━━ Exercise inputs ━━

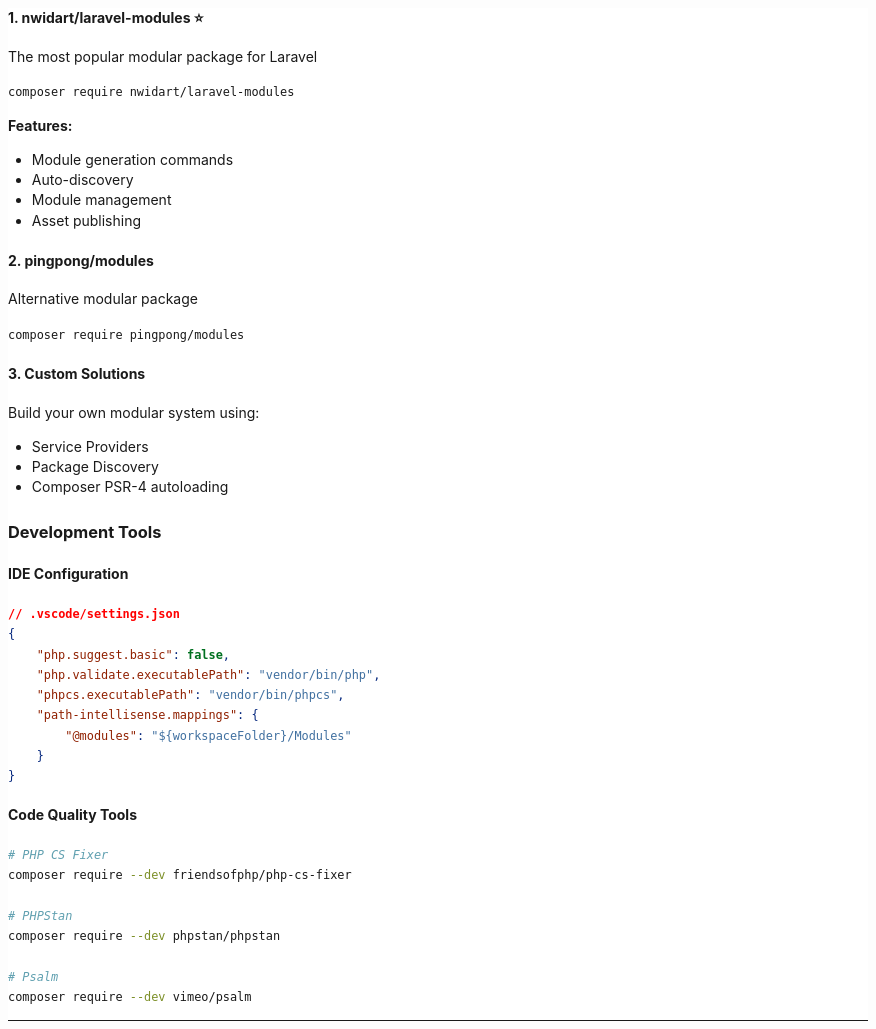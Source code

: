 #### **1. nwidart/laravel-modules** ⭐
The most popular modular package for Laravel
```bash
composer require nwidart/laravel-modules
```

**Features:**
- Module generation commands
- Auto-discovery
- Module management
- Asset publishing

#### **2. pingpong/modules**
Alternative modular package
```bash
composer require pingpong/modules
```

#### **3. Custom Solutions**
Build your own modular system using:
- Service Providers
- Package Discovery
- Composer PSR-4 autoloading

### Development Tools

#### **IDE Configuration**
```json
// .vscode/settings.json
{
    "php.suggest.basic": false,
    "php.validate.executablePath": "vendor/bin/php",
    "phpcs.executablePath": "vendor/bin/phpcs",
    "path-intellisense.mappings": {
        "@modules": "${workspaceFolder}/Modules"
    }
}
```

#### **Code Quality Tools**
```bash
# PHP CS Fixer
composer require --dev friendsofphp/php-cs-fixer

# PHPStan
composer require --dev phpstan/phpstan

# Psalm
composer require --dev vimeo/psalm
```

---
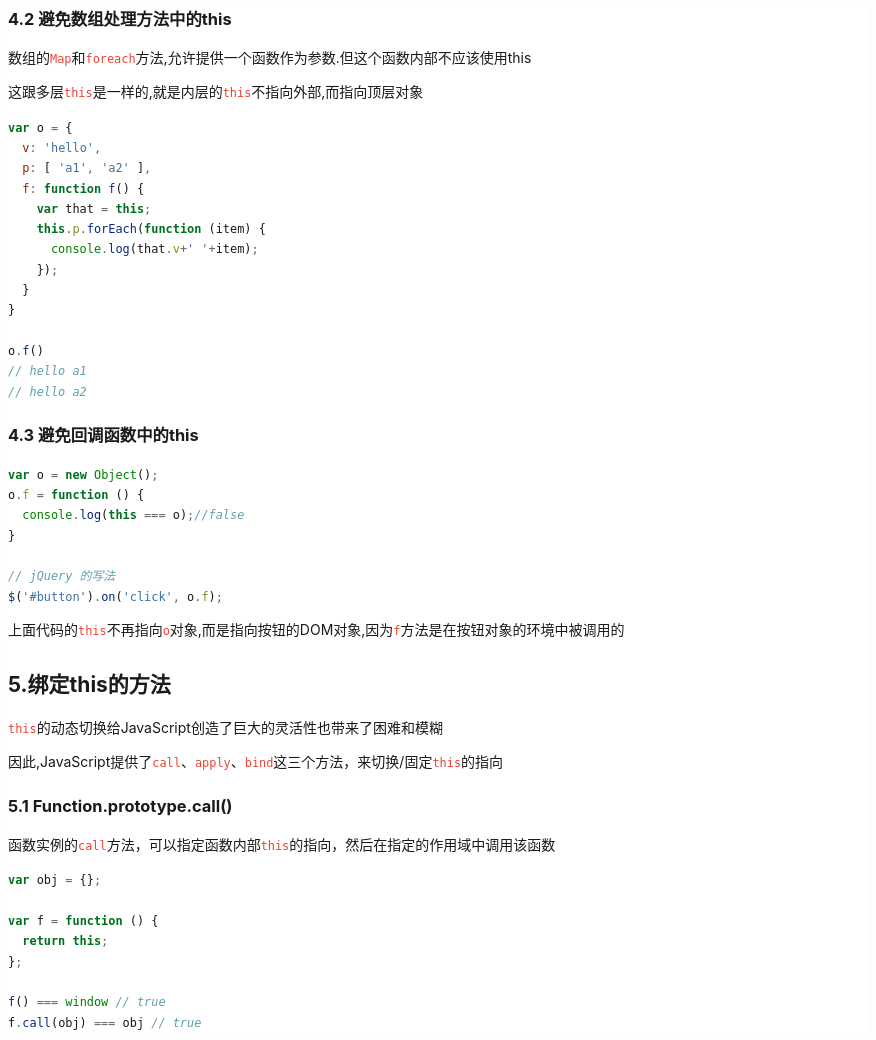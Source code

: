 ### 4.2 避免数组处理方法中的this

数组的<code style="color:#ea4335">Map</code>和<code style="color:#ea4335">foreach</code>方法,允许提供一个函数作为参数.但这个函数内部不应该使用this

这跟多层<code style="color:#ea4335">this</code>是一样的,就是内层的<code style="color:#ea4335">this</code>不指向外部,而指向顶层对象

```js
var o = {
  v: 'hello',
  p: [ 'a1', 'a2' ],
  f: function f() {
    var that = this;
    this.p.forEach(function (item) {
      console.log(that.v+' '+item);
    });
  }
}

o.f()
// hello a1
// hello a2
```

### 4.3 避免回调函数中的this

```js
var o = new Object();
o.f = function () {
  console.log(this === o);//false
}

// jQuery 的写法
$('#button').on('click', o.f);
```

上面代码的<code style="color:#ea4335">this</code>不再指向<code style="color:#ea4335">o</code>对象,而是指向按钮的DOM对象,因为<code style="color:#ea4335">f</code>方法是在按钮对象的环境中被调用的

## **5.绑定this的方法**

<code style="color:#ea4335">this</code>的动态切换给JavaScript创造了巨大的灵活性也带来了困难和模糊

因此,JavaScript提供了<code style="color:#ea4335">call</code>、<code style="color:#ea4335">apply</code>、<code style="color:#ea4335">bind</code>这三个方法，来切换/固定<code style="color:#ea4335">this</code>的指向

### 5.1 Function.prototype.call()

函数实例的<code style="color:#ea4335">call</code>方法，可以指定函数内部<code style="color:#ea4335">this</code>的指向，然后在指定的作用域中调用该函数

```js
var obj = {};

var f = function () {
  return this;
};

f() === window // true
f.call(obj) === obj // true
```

━━━

Problem to solve
Using the material above, work out the number of lines that include "console" and answer with that number by itself.

Solution
2